If you float, watch the market carefully……

The bond market opened up after an extended weekend with the 10 Year Treasury Note yield falling to new all-time lows.  Prior to today, the record low for the 10 YTN yield was 1.39% which was set in July of 2012. However, it is now sitting at 1.37% and will likely see lower levels before too long. This historic move lower was triggered by a continued drop in the value of the British Pound, which is now below a three-decade low.  The continued repercussions of Great Britain’s historic vote to leave the European Union will likely provide headwind to global economies for months and even years to come. There will be a period of adjustment followed by times of rapid movement in the markets as the realities of change filter through the mindsets of investors.

 

For now, the threat of a Federal Reserve interest rate hike is off the table. This is providing the US bond market with the much needed comfort it needs in order to continue increasing in price. This is great news for mortgage interest rates, as the markets move in opposite directions of what many economists predicted.

 

This will be a heavy news week, highlighted by Friday’s Bureau of Labor Statistics’ Jobs Report which will announce the number of jobs created within the US economy in the month of June.

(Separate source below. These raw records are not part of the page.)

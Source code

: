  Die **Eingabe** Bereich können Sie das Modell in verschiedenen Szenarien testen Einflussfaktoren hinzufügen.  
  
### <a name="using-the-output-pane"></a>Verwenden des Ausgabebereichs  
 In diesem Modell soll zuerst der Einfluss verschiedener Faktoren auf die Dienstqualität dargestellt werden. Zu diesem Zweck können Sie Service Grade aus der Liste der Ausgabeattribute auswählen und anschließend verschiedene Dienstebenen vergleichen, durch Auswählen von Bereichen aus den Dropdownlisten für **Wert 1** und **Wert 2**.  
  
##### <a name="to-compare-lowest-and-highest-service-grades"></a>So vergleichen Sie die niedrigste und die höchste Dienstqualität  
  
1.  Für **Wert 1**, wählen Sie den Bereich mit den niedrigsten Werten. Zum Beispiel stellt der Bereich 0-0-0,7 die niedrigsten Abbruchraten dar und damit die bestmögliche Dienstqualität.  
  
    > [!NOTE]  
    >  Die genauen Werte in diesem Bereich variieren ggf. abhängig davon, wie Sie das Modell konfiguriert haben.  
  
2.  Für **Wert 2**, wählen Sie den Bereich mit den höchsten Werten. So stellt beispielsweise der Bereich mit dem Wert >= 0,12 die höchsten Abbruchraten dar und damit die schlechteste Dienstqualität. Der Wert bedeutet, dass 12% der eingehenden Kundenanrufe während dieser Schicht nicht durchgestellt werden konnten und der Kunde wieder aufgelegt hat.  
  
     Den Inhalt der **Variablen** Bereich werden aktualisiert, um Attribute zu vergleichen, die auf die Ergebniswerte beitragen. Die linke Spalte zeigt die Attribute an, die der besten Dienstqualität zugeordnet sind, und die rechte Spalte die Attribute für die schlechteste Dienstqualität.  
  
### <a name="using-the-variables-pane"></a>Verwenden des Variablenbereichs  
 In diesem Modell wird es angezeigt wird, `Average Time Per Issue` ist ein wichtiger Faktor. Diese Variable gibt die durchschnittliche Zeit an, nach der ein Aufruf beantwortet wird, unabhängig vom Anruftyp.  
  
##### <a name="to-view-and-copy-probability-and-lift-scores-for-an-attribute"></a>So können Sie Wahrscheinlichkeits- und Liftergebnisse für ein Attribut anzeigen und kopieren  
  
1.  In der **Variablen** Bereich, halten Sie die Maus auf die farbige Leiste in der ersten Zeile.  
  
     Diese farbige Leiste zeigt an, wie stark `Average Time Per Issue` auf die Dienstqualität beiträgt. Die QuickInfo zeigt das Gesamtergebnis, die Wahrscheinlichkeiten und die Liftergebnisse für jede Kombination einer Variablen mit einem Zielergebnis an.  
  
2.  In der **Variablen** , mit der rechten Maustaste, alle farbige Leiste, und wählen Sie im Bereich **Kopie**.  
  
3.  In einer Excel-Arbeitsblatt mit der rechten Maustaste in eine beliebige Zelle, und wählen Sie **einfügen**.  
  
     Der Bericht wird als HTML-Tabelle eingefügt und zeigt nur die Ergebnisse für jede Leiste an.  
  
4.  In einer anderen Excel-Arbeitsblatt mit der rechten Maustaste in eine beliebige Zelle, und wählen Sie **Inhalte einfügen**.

Given the recent disappointing numbers, all eyes will be watching to see if the downward trend continues. We will talk more about this in coming market update reports and outline the expectations.

 

Since we are now in unchartered waters, it’s difficult to predict the near term direction of interest rates. The bond market is doing very well at the moment, so there is no need to immediately rush in to lock. However, only float if you are able to watch the markets closely. Sentiment can reverse quickly.